Stored data:
※

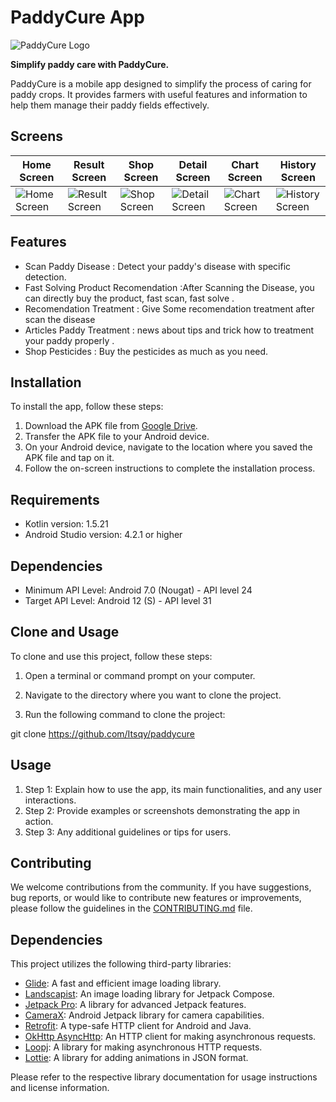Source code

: # PaddyCure App

![PaddyCure Logo](https://drive.google.com/uc?id=1JqG6Ox5Kw45GkjV9sZzg0VFcp_GYGbTo)

**Simplify paddy care with PaddyCure.**

PaddyCure is a mobile app designed to simplify the process of caring for paddy crops. It provides farmers with useful features and information to help them manage their paddy fields effectively.

## Screens 

| Home Screen | Result Screen | Shop Screen | Detail Screen | Chart Screen | History Screen |
|---|---|---|---|---|---|
| ![Home Screen](https://drive.google.com/uc?id=1rN6UfZ2LwnORMVa33CsHYqiHnap2Tj3X) | ![Result Screen](https://drive.google.com/uc?id=1kpUl6WqAGc_dKOB6EMkMSps7H0b0wwjL) | ![Shop Screen](https://drive.google.com/uc?id=1BJsgUQ2cf9Jkpj8DaWY10dT6gM20Cgt9) | ![Detail Screen](https://drive.google.com/uc?id=1IaG1Cj0TBtQ0UsauVG2NeMINzvhR0Ut2) | ![Chart Screen](https://drive.google.com/uc?id=1zFqrfP5K7GDu-9ikeOLOTsSHds2PYOQi) | ![History Screen](https://drive.google.com/uc?id=1S4uinIywXQ5FkXkSh-Wkh6Bj2AL95rzs) | ![Camera Screen]([https://drive.google.com/uc?id=1BJsgUQ2cf9Jkpj8DaWY10dT6gM20Cgt9](https://drive.google.com/file/d/1fYKjBCfVQD_r5plfA4JbnlIq_oqVa8Wd/view?usp=drive_link)) |

## Features

- Scan Paddy Disease : Detect your paddy's disease with specific detection.
- Fast Solving Product Recomendation :After Scanning the Disease, you can directly buy the product, fast scan, fast solve .
- Recomendation Treatment : Give Some recomendation treatment after scan the disease 
- Articles Paddy Treatment : news about tips and trick how to treatment your paddy properly .
- Shop Pesticides : Buy the pesticides as much as you need.

## Installation

To install the app, follow these steps:

1. Download the APK file from [Google Drive](link-to-app-file).
2. Transfer the APK file to your Android device.
3. On your Android device, navigate to the location where you saved the APK file and tap on it.
4. Follow the on-screen instructions to complete the installation process.

## Requirements

- Kotlin version: 1.5.21
- Android Studio version: 4.2.1 or higher

## Dependencies

- Minimum API Level: Android 7.0 (Nougat) - API level 24
- Target API Level: Android 12 (S) - API level 31


## Clone and Usage

To clone and use this project, follow these steps:

1. Open a terminal or command prompt on your computer.

2. Navigate to the directory where you want to clone the project.

3. Run the following command to clone the project:

  git clone https://github.com/Itsqy/paddycure


## Usage

1. Step 1: Explain how to use the app, its main functionalities, and any user interactions.
2. Step 2: Provide examples or screenshots demonstrating the app in action.
3. Step 3: Any additional guidelines or tips for users.

## Contributing

We welcome contributions from the community. If you have suggestions, bug reports, or would like to contribute new features or improvements, please follow the guidelines in the [CONTRIBUTING.md](link-to-contributing.md) file.

## Dependencies

This project utilizes the following third-party libraries:

- [Glide](https://github.com/bumptech/glide): A fast and efficient image loading library.
- [Landscapist](https://github.com/skydoves/Landscapist): An image loading library for Jetpack Compose.
- [Jetpack Pro](https://github.com/example/jetpack-pro): A library for advanced Jetpack features.
- [CameraX](https://developer.android.com/training/camerax): Android Jetpack library for camera capabilities.
- [Retrofit](https://square.github.io/retrofit/): A type-safe HTTP client for Android and Java.
- [OkHttp AsyncHttp](https://square.github.io/okhttp/): An HTTP client for making asynchronous requests.
- [Loopj](https://loopj.com/android-async-http/): A library for making asynchronous HTTP requests.
- [Lottie](https://github.com/airbnb/lottie-android): A library for adding animations in JSON format.

Please refer to the respective library documentation for usage instructions and license information.


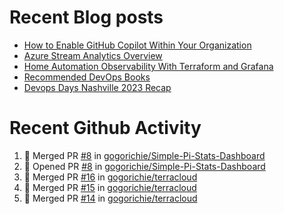 # Recent Blog posts
<!-- BLOG-POST-LIST:START -->
- [How to Enable GitHub Copilot Within Your Organization](https://www.gogorichie.com/blog/microsoft/githubcopilot-enabling/)
- [Azure Stream Analytics Overview](https://www.gogorichie.com/blog/microsoft/azure-stream-analytics-overview/)
- [Home Automation Observability With Terraform and Grafana](https://www.gogorichie.com/blog/homeautomationobservability/)
- [Recommended DevOps Books](https://www.gogorichie.com/blog/recommendeddevopsbooks/)
- [Devops Days Nashville 2023 Recap](https://www.gogorichie.com/blog/devopsdaysnashville2023recap/)
<!-- BLOG-POST-LIST:END -->


# Recent Github Activity
<!--START_SECTION:activity-->
1. 🎉 Merged PR [#8](https://github.com/gogorichie/Simple-Pi-Stats-Dashboard/pull/8) in [gogorichie/Simple-Pi-Stats-Dashboard](https://github.com/gogorichie/Simple-Pi-Stats-Dashboard)
2. 💪 Opened PR [#8](https://github.com/gogorichie/Simple-Pi-Stats-Dashboard/pull/8) in [gogorichie/Simple-Pi-Stats-Dashboard](https://github.com/gogorichie/Simple-Pi-Stats-Dashboard)
3. 🎉 Merged PR [#16](https://github.com/gogorichie/terracloud/pull/16) in [gogorichie/terracloud](https://github.com/gogorichie/terracloud)
4. 🎉 Merged PR [#15](https://github.com/gogorichie/terracloud/pull/15) in [gogorichie/terracloud](https://github.com/gogorichie/terracloud)
5. 🎉 Merged PR [#14](https://github.com/gogorichie/terracloud/pull/14) in [gogorichie/terracloud](https://github.com/gogorichie/terracloud)
<!--END_SECTION:activity-->

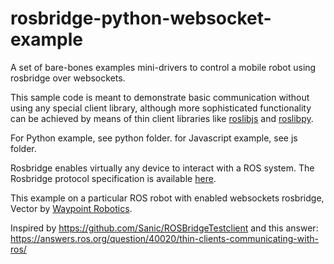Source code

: # rosbridge-python-websocket-example
A set of bare-bones examples mini-drivers to control a mobile robot using rosbridge over websockets.

This sample code is meant to demonstrate basic communication without using any special client library, although more sophisticated functionality can be achieved by means of thin client libraries like [roslibjs](http://wiki.ros.org/roslibjs) and [roslibpy](https://github.com/gramaziokohler/roslibpy).

For Python example, see python folder.
for Javascript example, see js folder.

Rosbridge enables virtually any device to interact with a ROS system.
The Rosbridge protocol specification is available [here](https://github.com/RobotWebTools/rosbridge_suite/blob/master/ROSBRIDGE_PROTOCOL.md).


This example on a particular ROS robot with enabled websockets rosbridge, Vector by [Waypoint Robotics](http://waypointrobotics.com).

Inspired by
https://github.com/Sanic/ROSBridgeTestclient 
and this answer:
https://answers.ros.org/question/40020/thin-clients-communicating-with-ros/

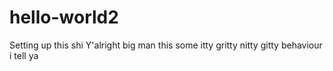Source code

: # hello-world2
Setting up this shi
Y'alright big man this some itty gritty nitty gitty behaviour i tell ya
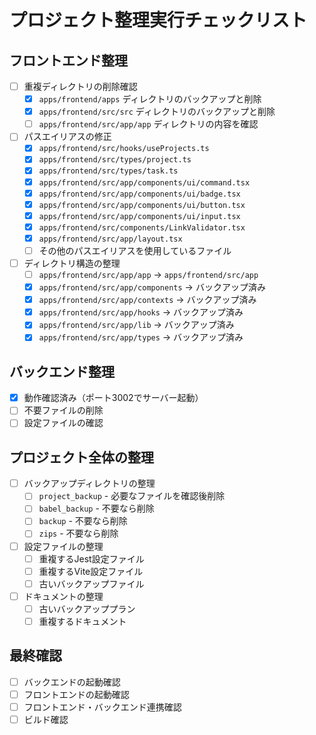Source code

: # プロジェクト整理実行チェックリスト

## フロントエンド整理

- [ ] 重複ディレクトリの削除確認
  - [x] `apps/frontend/apps` ディレクトリのバックアップと削除
  - [x] `apps/frontend/src/src` ディレクトリのバックアップと削除
  - [ ] `apps/frontend/src/app/app` ディレクトリの内容を確認

- [ ] パスエイリアスの修正
  - [x] `apps/frontend/src/hooks/useProjects.ts`
  - [x] `apps/frontend/src/types/project.ts`
  - [x] `apps/frontend/src/types/task.ts`
  - [x] `apps/frontend/src/app/components/ui/command.tsx`
  - [x] `apps/frontend/src/app/components/ui/badge.tsx`
  - [x] `apps/frontend/src/app/components/ui/button.tsx`
  - [x] `apps/frontend/src/app/components/ui/input.tsx`
  - [x] `apps/frontend/src/components/LinkValidator.tsx`
  - [x] `apps/frontend/src/app/layout.tsx`
  - [ ] その他のパスエイリアスを使用しているファイル

- [ ] ディレクトリ構造の整理
  - [ ] `apps/frontend/src/app/app` → `apps/frontend/src/app`
  - [x] `apps/frontend/src/app/components` → バックアップ済み
  - [x] `apps/frontend/src/app/contexts` → バックアップ済み
  - [x] `apps/frontend/src/app/hooks` → バックアップ済み
  - [x] `apps/frontend/src/app/lib` → バックアップ済み
  - [x] `apps/frontend/src/app/types` → バックアップ済み

## バックエンド整理

- [x] 動作確認済み（ポート3002でサーバー起動）
- [ ] 不要ファイルの削除
- [ ] 設定ファイルの確認

## プロジェクト全体の整理

- [ ] バックアップディレクトリの整理
  - [ ] `project_backup` - 必要なファイルを確認後削除
  - [ ] `babel_backup` - 不要なら削除
  - [ ] `backup` - 不要なら削除
  - [ ] `zips` - 不要なら削除

- [ ] 設定ファイルの整理
  - [ ] 重複するJest設定ファイル
  - [ ] 重複するVite設定ファイル
  - [ ] 古いバックアップファイル

- [ ] ドキュメントの整理
  - [ ] 古いバックアッププラン
  - [ ] 重複するドキュメント

## 最終確認

- [ ] バックエンドの起動確認
- [ ] フロントエンドの起動確認
- [ ] フロントエンド・バックエンド連携確認
- [ ] ビルド確認
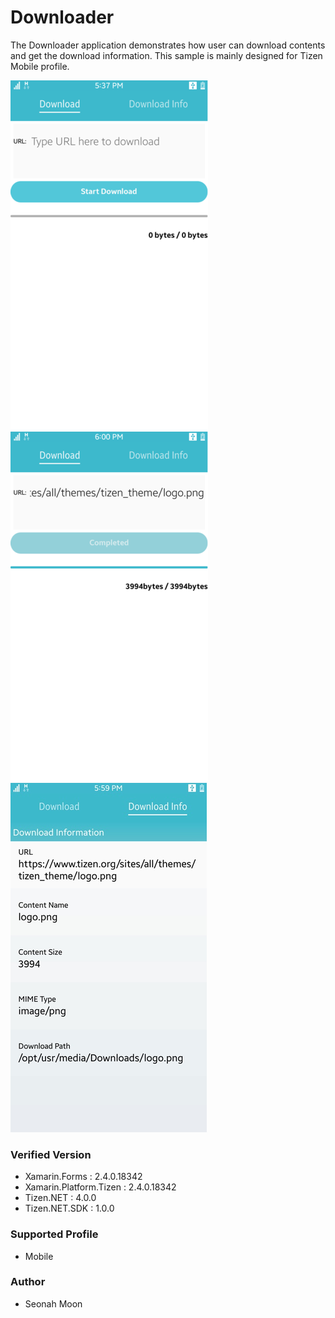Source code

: # Downloader
The Downloader application demonstrates how user can download contents and get the download information.
This sample is mainly designed for Tizen Mobile profile.

![MainPage](./Screenshots/Tizen/DownloadMainPage.png)
![MainPage2](./Screenshots/Tizen/DownloadMainPage2.png)
![DownloadInfoPage](./Screenshots/Tizen/DownloadInfoPage.png)


### Verified Version
* Xamarin.Forms : 2.4.0.18342
* Xamarin.Platform.Tizen : 2.4.0.18342
* Tizen.NET : 4.0.0
* Tizen.NET.SDK : 1.0.0


### Supported Profile
* Mobile

### Author
* Seonah Moon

※

Problem description:
Make a list of all lines in the data that contain "ディレクトリのバックアップと削除".

Response area:
  - [x] `apps/frontend/apps` ディレクトリのバックアップと削除
  - [x] `apps/frontend/src/src` ディレクトリのバックアップと削除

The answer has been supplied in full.